Well, my dears, Miss Manners is asking you to abdicate from this position of power. Not right away, of course, but gradually. A great many people try to get through life with this system, applying it not only to parents but to spouses, and the results are disastrous. The definition of love as another person's willingness to put up with anything from you, while expecting nothing in return, is an error -- practically as well as philosophically.
You may not have noticed it yet, but your devoted servants are already beginning to question your tyranny and to dwell guiltily on their own missed comforts. The service is going to decline dramatically no matter what you do. If you ease up gracefully, you will save yourself a lot of tears and them some harsh words they will regret.
This brings us to the first rule of etiquette for family living: Never take family obligations for granted or assume that you needn't show deference with your requests and gratitude when they are met.
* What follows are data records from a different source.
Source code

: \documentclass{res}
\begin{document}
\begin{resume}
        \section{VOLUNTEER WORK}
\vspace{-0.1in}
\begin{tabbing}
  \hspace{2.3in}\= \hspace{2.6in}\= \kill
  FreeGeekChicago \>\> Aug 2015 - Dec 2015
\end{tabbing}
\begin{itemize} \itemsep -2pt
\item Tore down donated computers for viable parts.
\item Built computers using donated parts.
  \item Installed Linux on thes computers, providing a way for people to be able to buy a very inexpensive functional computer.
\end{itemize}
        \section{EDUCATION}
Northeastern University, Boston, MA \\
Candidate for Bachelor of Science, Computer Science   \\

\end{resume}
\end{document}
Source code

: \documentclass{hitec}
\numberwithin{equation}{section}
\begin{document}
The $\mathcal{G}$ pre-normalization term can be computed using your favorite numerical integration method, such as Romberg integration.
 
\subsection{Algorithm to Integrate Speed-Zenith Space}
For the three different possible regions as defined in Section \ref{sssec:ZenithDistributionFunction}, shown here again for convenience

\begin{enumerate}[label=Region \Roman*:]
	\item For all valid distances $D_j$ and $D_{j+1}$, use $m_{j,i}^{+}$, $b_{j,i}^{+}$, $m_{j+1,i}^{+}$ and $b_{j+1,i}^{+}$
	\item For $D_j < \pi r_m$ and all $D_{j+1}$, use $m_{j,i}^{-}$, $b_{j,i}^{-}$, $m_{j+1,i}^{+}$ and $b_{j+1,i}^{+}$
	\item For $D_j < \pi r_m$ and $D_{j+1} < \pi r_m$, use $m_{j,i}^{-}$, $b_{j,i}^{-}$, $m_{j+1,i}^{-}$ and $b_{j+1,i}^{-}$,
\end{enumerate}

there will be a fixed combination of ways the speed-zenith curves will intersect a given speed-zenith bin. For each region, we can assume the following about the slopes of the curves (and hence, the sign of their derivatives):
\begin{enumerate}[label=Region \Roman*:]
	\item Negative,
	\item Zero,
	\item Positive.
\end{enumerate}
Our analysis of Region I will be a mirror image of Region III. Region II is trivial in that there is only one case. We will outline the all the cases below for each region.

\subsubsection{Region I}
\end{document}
The sooner you stop screaming and learn to say, "Honored parent, I am so sorry to disturb your rest, but I find myself in such an agony of discomfort that I wonder if you wouldn't be kind enough to indulge me by consenting to exchange this rather nasty diaper for something less disagreeable," the better. If you can't manage all that, "please" and "thank you," as soon as you are able to lisp out the words, will do.
Closely related to this idea is the second rule of family etiquette, which is that a basic aura of good will and cheerfulness is even more important in the intimacy of the family than elsewhere, not less.
Bluntly put, you are being tolerated -- all right, venerated -- because you are cute. Nature has endowed you with dimpled fingers, wee toes and an adorably pudgy face, because without the gush of foolish fondness these create, no one would stand for your selfishness.
It is a mistake to depend on these advantages for too long. Now is the time to start cultivating a gurgly, smily expression to make the hearth a happy place.
For the same reason, Rule 3 -- observing the conventional niceties at home, as well as for company -- is important. The fact that your parents are right now encouraging you to think that noisy burping is fun is misleading. By the time you have learned spinach-spitting, they will be openly demonstrating disgust at your table manners.
Nevertheless, they may still persist in claiming to love natural, uninhibited behavior and put forth this alleged preference as an excuse for not teaching you the basic rules of society.
Do not be fooled. Indiscriminately expressed natural behavior, which is what you have now -- the screamed command, the belief that all your moods and wishes should be indulged without regard to anybody else's and the absence of control in eating and other bodily functions -- will get you nowhere in this world.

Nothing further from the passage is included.